Lorcan was in bed with an exemplification of heroin chic: a pale-haired twenty-three-year-old ‘resting’ actress called Adrienne, who was the far side of anorexic. She was a great believer in mind over matter – the only way she could deal with her omnipresent hunger. It was also how she’d run Lorcan to ground. She’d kept bumping into him at auditions and, despite knowing he had a girlfriend, had pursued him relentlessly. Telling herself over and over to keep visualizing herself with him – the way she visualized eating three imaginary square meals a day, with imaginary snacks at eleven and four o’clock – and it would eventually become a reality. All she had to do was want him badly enough and he would be hers.

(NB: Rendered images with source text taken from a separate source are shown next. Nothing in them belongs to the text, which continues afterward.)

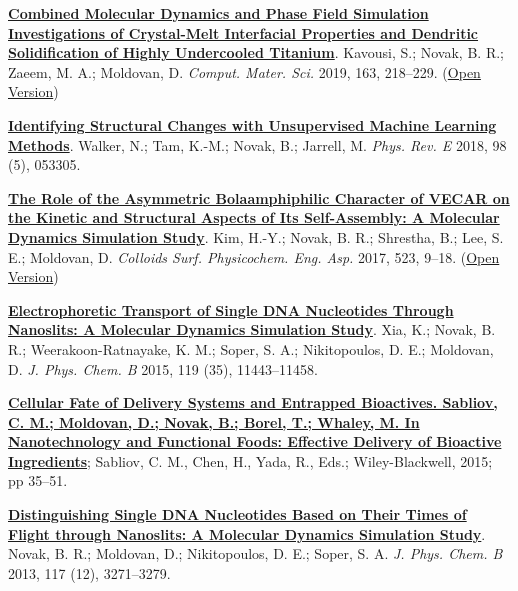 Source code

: \begin{cventries}
{\begin{cvitems}
        \item {\href{https://doi.org/10.1016/j.commatsci.2019.03.024}{\textbf{Combined Molecular Dynamics and Phase Field Simulation Investigations of Crystal-Melt Interfacial Properties and Dendritic Solidification of Highly Undercooled Titanium}}. Kavousi, S.; Novak, B. R.; Zaeem, M. A.; Moldovan, D. \textit{Comput. Mater. Sci.} 2019, 163, 218–229. (\href{https://ipfs.io/ipfs/QmTY7FGs5p6zrExjUZ5bBpLohWdkmvvgtXZj1JuF9vV8Ay?filename=Combined_molecular_dynamics_and_phase_field_simulation_investigations_of_crystal-melt_interfacial_properties_and_dendritic_solidification_of_highly_undercooled_titanium.pdf}{Open Version})}
       \item {\href{https://doi.org/10.1103/PhysRevE.98.053305}{\textbf{Identifying Structural Changes with Unsupervised Machine Learning Methods}}. Walker, N.; Tam, K.-M.; Novak, B.; Jarrell, M. \textit{Phys. Rev. E} 2018, 98 (5), 053305.}
        \item {\href{https://doi.org/10.1016/j.colsurfa.2017.03.060}{\textbf{The Role of the Asymmetric Bolaamphiphilic Character of VECAR on the Kinetic and Structural Aspects of Its Self-Assembly: A Molecular Dynamics Simulation Study}}. Kim, H.-Y.; Novak, B. R.; Shrestha, B.; Lee, S. E.; Moldovan, D. \textit{Colloids Surf. Physicochem. Eng. Asp.} 2017, 523, 9–18. (\href{https://www.sciencedirect.com/science/article/am/pii/S0927775717303205}{Open Version})}
        \item {\href{https://doi.org/10.1021/acs.jpcb.5b02798}{\textbf{Electrophoretic Transport of Single DNA Nucleotides Through Nanoslits: A Molecular Dynamics Simulation Study}}. Xia, K.; Novak, B. R.; Weerakoon-Ratnayake, K. M.; Soper, S. A.; Nikitopoulos, D. E.; Moldovan, D. \textit{J. Phys. Chem. B} 2015, 119 (35), 11443–11458. }
        \item {\href{https://onlinelibrary.wiley.com/doi/pdf/10.1002/9781118462157#page=47}{\textbf{Cellular Fate of Delivery Systems and Entrapped Bioactives. Sabliov, C. M.; Moldovan, D.; Novak, B.; Borel, T.; Whaley, M. In Nanotechnology and Functional Foods: Effective Delivery of Bioactive Ingredients}}; Sabliov, C. M., Chen, H., Yada, R., Eds.; Wiley-Blackwell, 2015; pp 35–51.}
        \item {\href{https://doi.org/10.1021/jp309486c}{\textbf{Distinguishing Single DNA Nucleotides Based on Their Times of Flight through Nanoslits: A Molecular Dynamics Simulation Study}}. Novak, B. R.; Moldovan, D.; Nikitopoulos, D. E.; Soper, S. A. \textit{J. Phys. Chem. B} 2013, 117 (12), 3271–3279. }

\end{cvitems}}
\end{cventries}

And it had worked! Which came as a pleasant surprise because she’d been using the same technique to try and get an acting job and had been so spectacularly unsuccessful that she’d ended up having to moonlight as a beautician to keep the wolf from the door.

In post-coital repose, their long limbs tangled, they lay on her second-hand futon. Not a buttock between the pair of them.

Adrienne thrummed with well-being. Now that she’d bagged Lorcan she couldn’t believe she ever doubted that she would. And she had no intention of standing for any nonsense from him. Start as you mean to continue.

She propped herself up on her bony elbow, the starved muscles in her arm trembling slightly as she leant her too-big-for-her-body head on her hand. ‘I hope this isn’t a one-night stand,’ she warned teasingly, looking down on him, stretched out in all his naked magnificence.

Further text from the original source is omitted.